Published online by Cambridge University Press:  01 August 2014

Hanna Pitkin*
Affiliation:
University of Wisconsin

Extract

A reexamination of even the most venerable traditional problems of political theory can sometimes yield surprisingly new and relevant results. The problem of political obligation, for example, and its most popular “solution”, based on consent, turn out on reexamination to be rather different from what we have come to assume about them. The problem of political obligation resolves itself into at least four mutually related but partially independent questions:

1. The limits of obligation (“When are you obligated to obey, and when not?”)

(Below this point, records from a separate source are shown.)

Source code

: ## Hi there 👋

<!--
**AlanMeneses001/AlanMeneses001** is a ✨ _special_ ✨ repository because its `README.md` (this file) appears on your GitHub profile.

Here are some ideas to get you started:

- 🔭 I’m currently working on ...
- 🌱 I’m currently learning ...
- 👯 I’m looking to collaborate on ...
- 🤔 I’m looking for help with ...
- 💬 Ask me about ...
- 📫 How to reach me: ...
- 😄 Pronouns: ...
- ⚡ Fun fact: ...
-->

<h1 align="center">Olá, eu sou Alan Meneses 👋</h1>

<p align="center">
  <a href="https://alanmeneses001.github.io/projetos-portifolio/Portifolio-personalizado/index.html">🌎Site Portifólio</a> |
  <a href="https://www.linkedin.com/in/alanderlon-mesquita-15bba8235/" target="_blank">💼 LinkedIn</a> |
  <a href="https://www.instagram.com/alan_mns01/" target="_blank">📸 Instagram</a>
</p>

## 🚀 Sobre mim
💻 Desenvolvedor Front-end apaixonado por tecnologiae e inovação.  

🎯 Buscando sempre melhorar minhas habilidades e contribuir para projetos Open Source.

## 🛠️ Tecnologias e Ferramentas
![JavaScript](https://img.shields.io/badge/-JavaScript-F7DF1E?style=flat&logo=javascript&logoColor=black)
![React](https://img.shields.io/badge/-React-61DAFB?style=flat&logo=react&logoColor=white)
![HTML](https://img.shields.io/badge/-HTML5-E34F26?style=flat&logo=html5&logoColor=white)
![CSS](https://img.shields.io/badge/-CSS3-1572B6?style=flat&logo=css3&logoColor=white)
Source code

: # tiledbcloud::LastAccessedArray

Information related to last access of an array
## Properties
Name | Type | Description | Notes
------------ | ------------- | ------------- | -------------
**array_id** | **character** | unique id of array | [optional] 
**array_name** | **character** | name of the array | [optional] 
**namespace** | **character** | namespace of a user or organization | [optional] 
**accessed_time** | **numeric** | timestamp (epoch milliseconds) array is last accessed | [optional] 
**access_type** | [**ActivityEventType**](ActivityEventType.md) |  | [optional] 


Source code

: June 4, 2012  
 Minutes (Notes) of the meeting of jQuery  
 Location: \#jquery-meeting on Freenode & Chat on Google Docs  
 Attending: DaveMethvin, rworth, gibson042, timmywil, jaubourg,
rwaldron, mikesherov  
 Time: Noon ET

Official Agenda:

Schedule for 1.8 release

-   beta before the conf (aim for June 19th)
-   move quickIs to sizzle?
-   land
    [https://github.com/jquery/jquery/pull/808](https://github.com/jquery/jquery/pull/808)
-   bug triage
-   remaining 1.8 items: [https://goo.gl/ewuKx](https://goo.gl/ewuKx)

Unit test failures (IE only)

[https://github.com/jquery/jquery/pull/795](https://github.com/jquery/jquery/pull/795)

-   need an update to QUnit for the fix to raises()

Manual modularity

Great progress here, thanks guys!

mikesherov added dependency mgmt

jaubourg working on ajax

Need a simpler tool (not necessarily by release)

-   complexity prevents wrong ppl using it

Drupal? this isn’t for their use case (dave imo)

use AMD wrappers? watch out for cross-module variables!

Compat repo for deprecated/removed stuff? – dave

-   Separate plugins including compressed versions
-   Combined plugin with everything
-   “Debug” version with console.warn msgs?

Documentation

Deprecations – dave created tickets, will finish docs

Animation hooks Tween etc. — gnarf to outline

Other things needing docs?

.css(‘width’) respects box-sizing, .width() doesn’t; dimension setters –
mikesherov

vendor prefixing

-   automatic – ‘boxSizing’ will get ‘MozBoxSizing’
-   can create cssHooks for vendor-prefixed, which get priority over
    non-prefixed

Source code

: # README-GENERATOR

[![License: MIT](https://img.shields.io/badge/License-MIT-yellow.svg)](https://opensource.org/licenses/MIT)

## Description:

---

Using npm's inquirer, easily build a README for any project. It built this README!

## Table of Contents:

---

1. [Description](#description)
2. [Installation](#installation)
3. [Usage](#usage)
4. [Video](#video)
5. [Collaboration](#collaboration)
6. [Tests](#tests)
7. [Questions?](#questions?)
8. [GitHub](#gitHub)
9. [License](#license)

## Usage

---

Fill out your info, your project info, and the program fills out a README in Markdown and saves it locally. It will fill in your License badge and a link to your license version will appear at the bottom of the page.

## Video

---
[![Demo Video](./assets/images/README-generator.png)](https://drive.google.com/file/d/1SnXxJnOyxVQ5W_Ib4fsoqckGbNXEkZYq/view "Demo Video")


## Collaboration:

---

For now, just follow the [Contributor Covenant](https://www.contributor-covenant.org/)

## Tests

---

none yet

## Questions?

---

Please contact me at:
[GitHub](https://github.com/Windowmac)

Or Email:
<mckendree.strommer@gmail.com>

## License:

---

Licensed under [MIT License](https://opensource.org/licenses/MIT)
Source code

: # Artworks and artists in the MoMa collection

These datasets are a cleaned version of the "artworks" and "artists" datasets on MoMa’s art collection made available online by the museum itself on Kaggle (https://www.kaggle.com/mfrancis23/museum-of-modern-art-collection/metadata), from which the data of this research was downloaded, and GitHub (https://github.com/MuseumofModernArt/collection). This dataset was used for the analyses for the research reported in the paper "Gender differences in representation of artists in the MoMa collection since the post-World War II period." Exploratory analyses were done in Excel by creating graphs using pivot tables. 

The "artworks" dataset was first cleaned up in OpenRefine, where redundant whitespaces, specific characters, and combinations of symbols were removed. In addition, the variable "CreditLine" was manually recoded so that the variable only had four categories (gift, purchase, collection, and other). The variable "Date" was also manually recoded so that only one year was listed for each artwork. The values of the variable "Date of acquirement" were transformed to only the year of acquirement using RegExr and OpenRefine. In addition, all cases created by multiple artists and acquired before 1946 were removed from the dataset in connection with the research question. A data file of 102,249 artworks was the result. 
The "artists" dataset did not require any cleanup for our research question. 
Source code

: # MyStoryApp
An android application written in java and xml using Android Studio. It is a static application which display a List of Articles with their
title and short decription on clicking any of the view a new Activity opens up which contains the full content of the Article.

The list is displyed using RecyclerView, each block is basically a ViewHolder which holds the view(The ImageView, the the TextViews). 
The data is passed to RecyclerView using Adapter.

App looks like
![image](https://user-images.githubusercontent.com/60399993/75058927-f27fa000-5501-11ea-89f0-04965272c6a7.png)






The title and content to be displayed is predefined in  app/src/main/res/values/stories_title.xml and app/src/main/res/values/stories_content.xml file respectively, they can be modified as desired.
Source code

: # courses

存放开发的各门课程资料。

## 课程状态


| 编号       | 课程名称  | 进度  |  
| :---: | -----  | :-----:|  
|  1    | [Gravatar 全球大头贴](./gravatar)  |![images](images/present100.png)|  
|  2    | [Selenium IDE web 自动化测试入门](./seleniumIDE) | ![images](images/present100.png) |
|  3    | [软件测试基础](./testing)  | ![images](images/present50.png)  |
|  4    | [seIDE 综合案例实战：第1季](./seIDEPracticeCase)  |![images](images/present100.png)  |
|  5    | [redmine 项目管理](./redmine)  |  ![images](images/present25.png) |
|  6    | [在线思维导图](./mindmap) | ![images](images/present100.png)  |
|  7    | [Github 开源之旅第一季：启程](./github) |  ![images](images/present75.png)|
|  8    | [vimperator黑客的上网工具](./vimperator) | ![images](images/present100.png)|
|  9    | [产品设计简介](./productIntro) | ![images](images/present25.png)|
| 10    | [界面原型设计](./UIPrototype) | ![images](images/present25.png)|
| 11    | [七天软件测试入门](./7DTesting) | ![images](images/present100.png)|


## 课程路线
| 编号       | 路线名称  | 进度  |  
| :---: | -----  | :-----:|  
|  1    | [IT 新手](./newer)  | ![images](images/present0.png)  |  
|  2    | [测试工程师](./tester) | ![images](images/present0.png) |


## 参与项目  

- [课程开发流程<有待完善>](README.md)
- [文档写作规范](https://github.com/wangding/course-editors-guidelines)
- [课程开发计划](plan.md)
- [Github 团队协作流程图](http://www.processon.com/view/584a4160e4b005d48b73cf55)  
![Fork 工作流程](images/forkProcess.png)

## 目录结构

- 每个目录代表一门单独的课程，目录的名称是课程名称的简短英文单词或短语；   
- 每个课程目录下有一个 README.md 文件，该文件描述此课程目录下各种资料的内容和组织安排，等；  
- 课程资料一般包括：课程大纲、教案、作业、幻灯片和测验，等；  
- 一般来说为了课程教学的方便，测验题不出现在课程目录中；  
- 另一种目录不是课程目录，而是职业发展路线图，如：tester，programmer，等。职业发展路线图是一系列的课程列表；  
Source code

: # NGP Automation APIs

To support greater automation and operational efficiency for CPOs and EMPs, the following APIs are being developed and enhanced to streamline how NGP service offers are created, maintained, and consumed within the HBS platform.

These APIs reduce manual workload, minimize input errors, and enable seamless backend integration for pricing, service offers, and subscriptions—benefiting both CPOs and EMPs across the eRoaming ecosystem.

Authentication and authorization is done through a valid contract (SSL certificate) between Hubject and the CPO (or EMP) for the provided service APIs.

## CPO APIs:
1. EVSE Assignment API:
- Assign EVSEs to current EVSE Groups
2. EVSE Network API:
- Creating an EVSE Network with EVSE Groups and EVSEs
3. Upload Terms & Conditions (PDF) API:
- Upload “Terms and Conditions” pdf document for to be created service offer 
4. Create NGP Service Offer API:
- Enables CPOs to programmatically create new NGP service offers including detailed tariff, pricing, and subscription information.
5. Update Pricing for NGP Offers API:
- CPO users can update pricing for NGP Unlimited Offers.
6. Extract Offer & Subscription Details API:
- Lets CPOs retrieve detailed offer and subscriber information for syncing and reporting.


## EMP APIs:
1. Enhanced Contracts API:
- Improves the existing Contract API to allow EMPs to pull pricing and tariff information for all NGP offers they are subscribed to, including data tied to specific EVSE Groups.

2. The locus of sovereignty (“Whom are you obligated to obey?”)

3. The difference between legitimate authority and mere coercion (“Is there really any difference; are you ever really obligated?”)

4. The justification of obligation (“Why are you ever obligated to obey even a legitimate authority?”)

And the consent theory of obligation, as exemplified in Locke's Second Treatise and Joseph Tussman's Obligation and the Body Politic, turns out to yield a new formulation—perhaps a new interpretation of consent theory, perhaps an alternative to it—that might be labelled either the doctrine of the “nature of the government” or the doctrine of “hypothetical consent.”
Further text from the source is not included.